Clean Planet Energy has unveiled two new ‘ultra-clean’ recycled fuels using non-recyclable waste plastic as a feedstock to replace fossil fuels in the maritime sector. The products, for use in any ship or vessel, are branded under the banner of ‘Clean Planet Oceans’.
The UK-based renewable energy company, which recently announced new lower emission aviation fuels, says Clean Planet Oceans offer marine residual fuel (also known as bunker fuel or fuel oil) meeting international ISO 8712 2017 standards and a premium marine distillate fuel that matches the EN15940 diesel specification.

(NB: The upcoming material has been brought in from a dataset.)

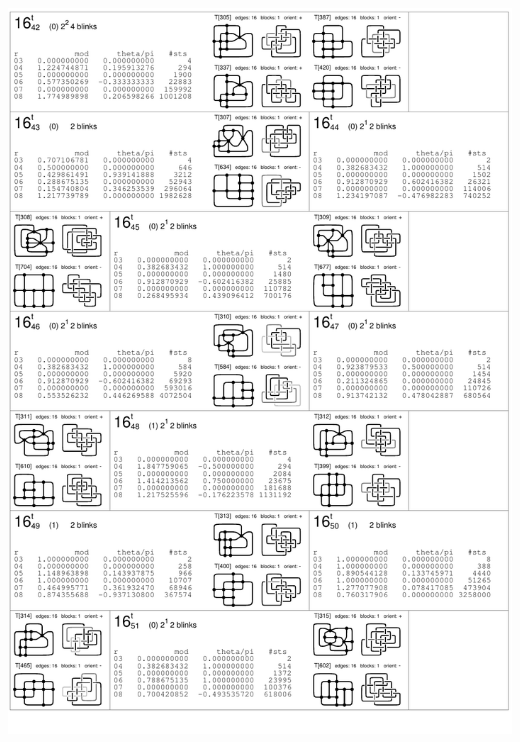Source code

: \begin{center}
 \includegraphics[height=23.5cm]{E.figsbw2/con3catalog019_bw.pdf} \eject

\end{center}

In addition to a 75% CO2e reduction, a significant benefit of these new fuels is said to be a notable decrease in nitrogen dioxide and sulphur oxide emissions. NOx and SOx are some of the most common air pollutants from the burning of fossil fuels and are estimated to be responsible for 9 000 daily deaths globally.
‘Under the International Maritime Organisation 2020 regulations implemented last year, a ship with a scrubber installed on board is allowed to emit 35 000 parts per million (ppm) of sulphur into the sea when burning fossil marine fuel oil, whilst a ship without a scrubber is allowed to emit 5 000ppm of sulphur into the air’, explains Clean Planet Energy’s chief technical officer, Dr Andrew Odjo.
‘In contrast, Clean Planet Energy’s marine residual fuel has a sulphur content of just 35ppm, and the marine distillate has a sulphur content of just 3ppm. This means that ships using marine distillate can reduce sulphur pollution by over 1 500 times compared to ships using fossil fuel without a scrubber, and by more than 10 000 times compared to ships with a scrubber’.
The company will produce these circular fuels at their UK facilities. According to data sourced by parties including the US EPA and the World Economic Forum, 203 million tonnes of plastic will become non-recyclable waste this year, meaning that the Clean Planet process not only reduces CO2e emissions and air pollutants but also tackles the plastic crisis.
‘There is currently no legitimate and scaled alternative to using carbon-based fuels in the marine and aviation sector,’ Dr Odjo points out. ‘Whereas cars are moving to electric, the lifespan of large vessels means we’ll be stuck using fossil fuel engines for many years to come. By using non-recyclable waste plastics as a feedstock for fuels in these industries, we can reduce the daily CO2e emissions by 75%, keep fossil-oil in the ground, and win valuable time in the world’s battle to hit net-zero carbon emissions.’